Start of MATERIAL PROVIDED

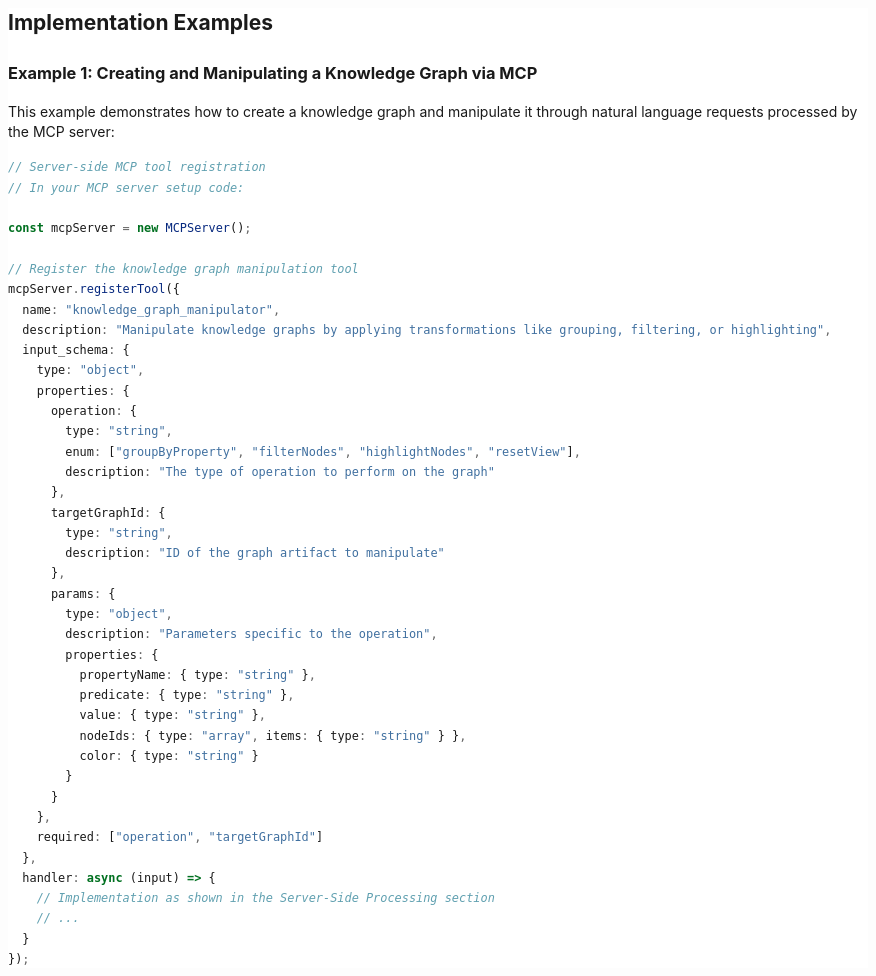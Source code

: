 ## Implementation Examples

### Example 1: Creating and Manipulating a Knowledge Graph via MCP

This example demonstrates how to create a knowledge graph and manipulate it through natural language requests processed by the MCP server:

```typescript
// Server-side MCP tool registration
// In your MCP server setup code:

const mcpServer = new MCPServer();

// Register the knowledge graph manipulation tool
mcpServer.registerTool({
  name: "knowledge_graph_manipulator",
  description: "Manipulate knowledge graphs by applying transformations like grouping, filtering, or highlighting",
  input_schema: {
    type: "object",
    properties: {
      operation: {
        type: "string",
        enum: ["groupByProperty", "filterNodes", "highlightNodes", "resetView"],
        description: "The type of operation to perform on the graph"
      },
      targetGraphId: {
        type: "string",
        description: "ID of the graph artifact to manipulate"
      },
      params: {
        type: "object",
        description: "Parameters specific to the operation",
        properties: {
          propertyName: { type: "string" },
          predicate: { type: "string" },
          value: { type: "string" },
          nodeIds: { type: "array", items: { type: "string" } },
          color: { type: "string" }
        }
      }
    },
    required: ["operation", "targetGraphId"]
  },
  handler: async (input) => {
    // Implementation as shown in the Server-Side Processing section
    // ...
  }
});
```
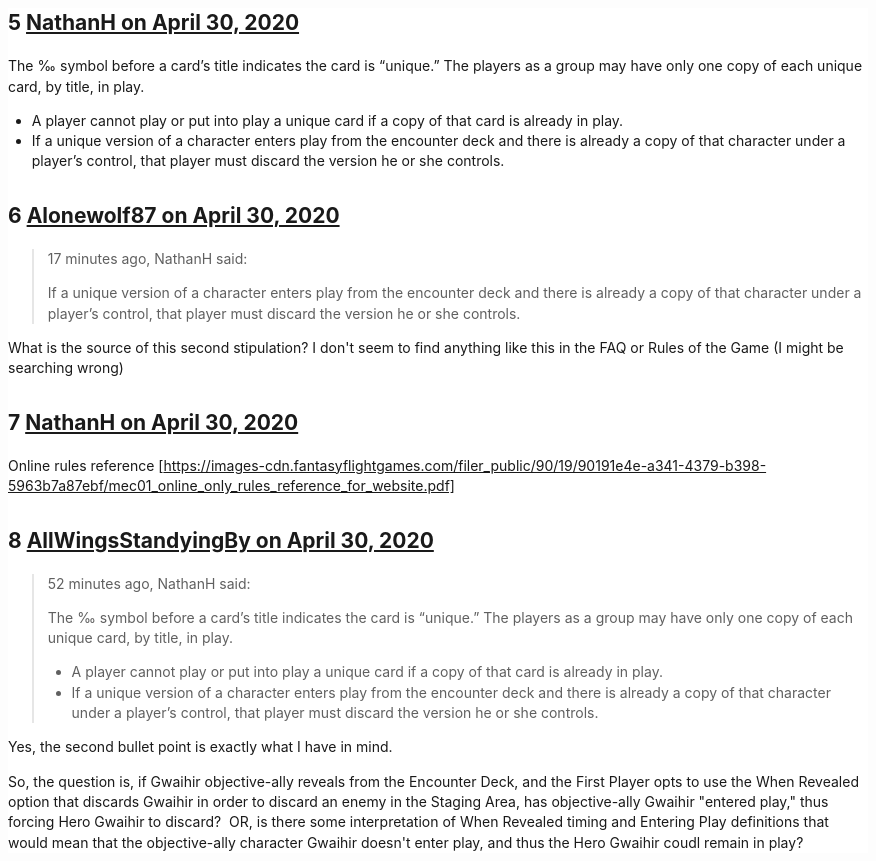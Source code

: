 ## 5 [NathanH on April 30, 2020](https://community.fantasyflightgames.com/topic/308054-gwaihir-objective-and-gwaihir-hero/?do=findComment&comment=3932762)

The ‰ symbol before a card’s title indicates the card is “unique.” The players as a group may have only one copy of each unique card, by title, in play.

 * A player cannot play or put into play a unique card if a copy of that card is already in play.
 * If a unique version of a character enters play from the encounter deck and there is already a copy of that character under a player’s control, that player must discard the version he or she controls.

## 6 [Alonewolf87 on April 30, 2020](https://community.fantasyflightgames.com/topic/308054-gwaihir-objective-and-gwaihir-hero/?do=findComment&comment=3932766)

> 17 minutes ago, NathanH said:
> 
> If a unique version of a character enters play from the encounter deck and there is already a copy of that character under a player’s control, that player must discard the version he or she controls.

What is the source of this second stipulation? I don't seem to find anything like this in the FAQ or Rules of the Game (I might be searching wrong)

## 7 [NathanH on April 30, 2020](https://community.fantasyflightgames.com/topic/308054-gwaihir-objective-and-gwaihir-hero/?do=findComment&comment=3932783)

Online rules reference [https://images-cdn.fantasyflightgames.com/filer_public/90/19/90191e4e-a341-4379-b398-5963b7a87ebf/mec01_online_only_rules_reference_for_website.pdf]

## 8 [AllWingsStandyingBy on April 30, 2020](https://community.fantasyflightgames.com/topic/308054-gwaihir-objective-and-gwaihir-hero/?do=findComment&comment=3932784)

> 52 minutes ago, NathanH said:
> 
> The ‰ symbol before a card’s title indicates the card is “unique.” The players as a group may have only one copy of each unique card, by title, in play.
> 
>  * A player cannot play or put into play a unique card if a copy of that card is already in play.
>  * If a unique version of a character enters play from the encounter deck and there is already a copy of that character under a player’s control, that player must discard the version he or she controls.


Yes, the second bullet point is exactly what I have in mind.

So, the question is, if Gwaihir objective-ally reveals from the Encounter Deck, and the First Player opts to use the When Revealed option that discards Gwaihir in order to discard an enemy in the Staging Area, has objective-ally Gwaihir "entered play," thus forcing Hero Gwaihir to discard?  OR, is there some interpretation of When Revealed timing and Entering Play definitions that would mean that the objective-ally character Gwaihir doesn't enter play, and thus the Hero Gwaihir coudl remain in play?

End of MATERIAL PROVIDED

EXERCISE DETAILS: Set down the records exactly, without the pictures.

SOLUTION FOR THIS EXERCISE:
Source code

: ## Implementation Examples

### Example 1: Creating and Manipulating a Knowledge Graph via MCP

This example demonstrates how to create a knowledge graph and manipulate it through natural language requests processed by the MCP server:

```typescript
// Server-side MCP tool registration
// In your MCP server setup code:

const mcpServer = new MCPServer();

// Register the knowledge graph manipulation tool
mcpServer.registerTool({
  name: "knowledge_graph_manipulator",
  description: "Manipulate knowledge graphs by applying transformations like grouping, filtering, or highlighting",
  input_schema: {
    type: "object",
    properties: {
      operation: {
        type: "string",
        enum: ["groupByProperty", "filterNodes", "highlightNodes", "resetView"],
        description: "The type of operation to perform on the graph"
      },
      targetGraphId: {
        type: "string",
        description: "ID of the graph artifact to manipulate"
      },
      params: {
        type: "object",
        description: "Parameters specific to the operation",
        properties: {
          propertyName: { type: "string" },
          predicate: { type: "string" },
          value: { type: "string" },
          nodeIds: { type: "array", items: { type: "string" } },
          color: { type: "string" }
        }
      }
    },
    required: ["operation", "targetGraphId"]
  },
  handler: async (input) => {
    // Implementation as shown in the Server-Side Processing section
    // ...
  }
});
```
Source code

: ## 5 [NathanH on April 30, 2020](https://community.fantasyflightgames.com/topic/308054-gwaihir-objective-and-gwaihir-hero/?do=findComment&comment=3932762)

The ‰ symbol before a card’s title indicates the card is “unique.” The players as a group may have only one copy of each unique card, by title, in play.

 * A player cannot play or put into play a unique card if a copy of that card is already in play.
 * If a unique version of a character enters play from the encounter deck and there is already a copy of that character under a player’s control, that player must discard the version he or she controls.

## 6 [Alonewolf87 on April 30, 2020](https://community.fantasyflightgames.com/topic/308054-gwaihir-objective-and-gwaihir-hero/?do=findComment&comment=3932766)

> 17 minutes ago, NathanH said:
> 
> If a unique version of a character enters play from the encounter deck and there is already a copy of that character under a player’s control, that player must discard the version he or she controls.

What is the source of this second stipulation? I don't seem to find anything like this in the FAQ or Rules of the Game (I might be searching wrong)

## 7 [NathanH on April 30, 2020](https://community.fantasyflightgames.com/topic/308054-gwaihir-objective-and-gwaihir-hero/?do=findComment&comment=3932783)

Online rules reference [https://images-cdn.fantasyflightgames.com/filer_public/90/19/90191e4e-a341-4379-b398-5963b7a87ebf/mec01_online_only_rules_reference_for_website.pdf]

## 8 [AllWingsStandyingBy on April 30, 2020](https://community.fantasyflightgames.com/topic/308054-gwaihir-objective-and-gwaihir-hero/?do=findComment&comment=3932784)

> 52 minutes ago, NathanH said:
> 
> The ‰ symbol before a card’s title indicates the card is “unique.” The players as a group may have only one copy of each unique card, by title, in play.
> 
>  * A player cannot play or put into play a unique card if a copy of that card is already in play.
>  * If a unique version of a character enters play from the encounter deck and there is already a copy of that character under a player’s control, that player must discard the version he or she controls.


Yes, the second bullet point is exactly what I have in mind.

So, the question is, if Gwaihir objective-ally reveals from the Encounter Deck, and the First Player opts to use the When Revealed option that discards Gwaihir in order to discard an enemy in the Staging Area, has objective-ally Gwaihir "entered play," thus forcing Hero Gwaihir to discard?  OR, is there some interpretation of When Revealed timing and Entering Play definitions that would mean that the objective-ally character Gwaihir doesn't enter play, and thus the Hero Gwaihir coudl remain in play?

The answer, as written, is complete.